In the records that follow, count the lines where the string "differently" appears, and give the count with nothing added.

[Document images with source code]
########
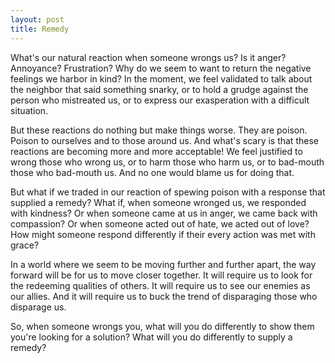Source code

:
 ```yaml
---
layout: post
title: Remedy
---
```


What's our natural reaction when someone wrongs us? Is it anger? Annoyance? Frustration? Why do we seem to want to return the negative feelings we harbor in kind? In the moment, we feel validated to talk about the neighbor that said something snarky, or to hold a grudge against the person who mistreated us, or to express our exasperation with a difficult situation.

But these reactions do nothing but make things worse. They are poison. Poison to ourselves and to those around us. And what's scary is that these reactions are becoming more and more acceptable! We feel justified to wrong those who wrong us, or to harm those who harm us, or to bad-mouth those who bad-mouth us. And no one would blame us for doing that.

But what if we traded in our reaction of spewing poison with a response that supplied a remedy? What if, when someone wronged us, we responded with kindness? Or when someone came at us in anger, we came back with compassion? Or when someone acted out of hate, we acted out of love? How might someone respond differently if their every action was met with grace?

In a world where we seem to be moving further and further apart, the way forward will be for us to move closer together. It will require us to look for the redeeming qualities of others. It will require us to see our enemies as our allies. And it will require us to buck the trend of disparaging those who disparage us.

So, when someone wrongs you, what will you do differently to show them you're looking for a solution? What will you do differently to supply a remedy?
########
## [Task answer]
2